Thailand’s Censors Get Heavy With Horror Film ‘Hoon Payon’

Thailand’s film censors have upset the release of local horror movie “Hoon Payon,” which should have arrived in cinemas pn Thursday.

The film had a successful world premiere screening on Tuesday at a gala in Bangkok. But censors have since intervened to demand five scenes be cut and to impose a 20+ rating on the Five Star Production picture.

The rating means that spectators must be age 20 or older, thus excluding the film’s key teenage demographic, and it obliges cinema operators to check the ID cards of all patrons.

The film’s story involves a man who travels to a village in a border region where his brother, a novice Buddhist monk, has been accused of murder. As more bodies pile up, the man questions the villagers’ blind faith in a supposedly protective doll or mannequin.

The scenes that have caused offense involve the fictional monk engaging in heated arguments and the embrace of an older woman, who may or may not be his mother.

“Cinema operators have told us that they do not understand this ‘20+’ rating and have asked us to appeal against it. We have already made the edits and have submitted our appeal,” a spokesman for Five Star, one of Thailand’s oldest film studios, told Variety.

“This film had been licensed widely, and distributors in 13 territories had arranged simultaneous releases. They have held off releasing until we have a new release date. Hopefully soon,” said the spokesman.

The Thai Film Directors Association also protested the de facto ban, saying that such actions are restrictive of people’s rights and damaging to the film industry. In a Facebook post, the organization called for reform of the Film Law which gives bureaucrats such substantial power over what people watch.

While Buddhism is not legally defined as the country’s official religion, Thai authorities have repeatedly targeted films and TV shows that depict monks in anything but saintly behavior.

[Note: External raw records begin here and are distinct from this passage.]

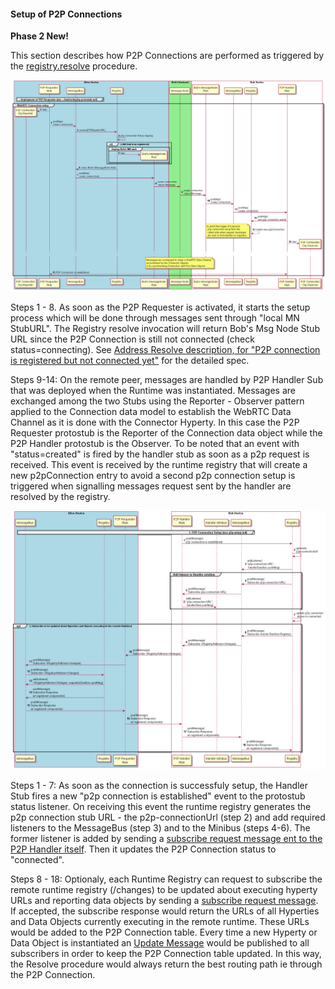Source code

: #### Setup of P2P Connections

**Phase 2 New!**

This section describes how P2P Connections are performed as triggered by the [registry.resolve](resolve-routing-address.md) procedure.


![P2P Connection Setup](p2p-setup.png)

Steps 1 - 8. As soon as the P2P Requester is activated, it starts the setup process which will be done through messages sent through "local MN StubURL". The Registry resolve invocation will return Bob's Msg Node Stub URL since the P2P Connection is still not connected (check status=connecting). See [Address Resolve description, for "P2P connection is registered but not connected yet"](resolve-routing-address.md) for the detailed spec.

Steps 9-14: On the remote peer, messages are handled by P2P Handler Sub that was deployed when the Runtime was instantiated. Messages are exchanged among the two Stubs using the Reporter - Observer pattern applied to the Connection data model to establish the WebRTC Data Channel as it is done with the Connector Hyperty. In this case the P2P Requester protostub is the Reporter of the Connection data object while the P2P Handler protostub is the Observer. To be noted that an event with "status=created" is fired by the handler stub as soon as a p2p request is received. This event is received by the runtime registry that will create a new p2pConnection entry to avoid a second p2p connection setup is triggered when signalling messages request sent by the handler are resolved by the registry.

![P2P Connection Registration for Handler](p2p-registration-for-handler.png)

Steps 1 - 7: As soon as the connection is successfuly setup, the Handler Stub fires a new "p2p connection is established" event to the protostub status listener. On receiving this event  the runtime registry generates the p2p connection stub URL - the p2p-connectionUrl (step 2) and add required listeners to the MessageBus (step 3) and to the Minibus (steps 4-6). The former listener is added by sending a [subscribe request message ent to the P2P Handler itself](../../messages/p2p-connection-messages.md#add-handler-listener-to-minibus-for-new-p2p-connection). Then it updates the P2P Connection status to "connected".

Steps 8 - 18: Optionaly, each Runtime Registry can request to subscribe the remote runtime registry (<RuntimeRegistryURL>/changes) to be updated about executing hyperty URLs and reporting data objects by sending a [subscribe request message](../../messages/p2p-connection-messages.md#subscribe-for-registry-changes). If accepted, the subscribe response would return the URLs of all Hyperties and Data Objects currently executing in the remote runtime. These URLs would be added to the P2P Connection table. Every time a new Hyperty or Data Object is instantiated an [Update Message](../../messages/p2p-connection-messages.md#registry-changes-update) would be published to all subscribers in order to keep the P2P Connection table updated. In this way, the Resolve procedure would always return the best routing path ie through the P2P Connection.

Cannes-winning Thai director Apichatpong Weerasethakul’s 2006 film “Syndromes and a Century” was previously banned for showing a fictional monk playing a guitar and a scene in which two doctors kissed. In 2018, a TV show “Thi Baan” was censored due to a scene in which a Buddhist monk cries over the death of a former girlfriend.

The axis between authority, the Buddhist religion and the monarchy goes to the heart of the country’s conservative political bedrock. And seemingly cannot be touched.

But Thai censorship is also selective – there are real world Thai monks who have TikTok accounts and others who preside over fabulously wealthy temples but appear to escape criticism — and film censorship is inconsistent.

“Hoon Payon” director Phontharis Chotkijsadarsopon, screenwriter Adirek Phothong and Five Star have all previously delivered a string of films in the same genre, including “Pee Nak,” “Pee Nak 2,” “Pee Nak 3,” “Still” and “Ghost Ship.”

“We don’t understand the 20+ rating, nor why this particular film has been targeted,” said Five Star.

The film’s cast includes Phuwin Tangsakyuen, Kunatip Pinpradab, Poompat Iam-samang, Bhuripat Vejvongsatechavat, Thasorn Klinnium, Pannawit Pattanasiri, Waratthip Kittisiripaisan and Phongsakon Michai.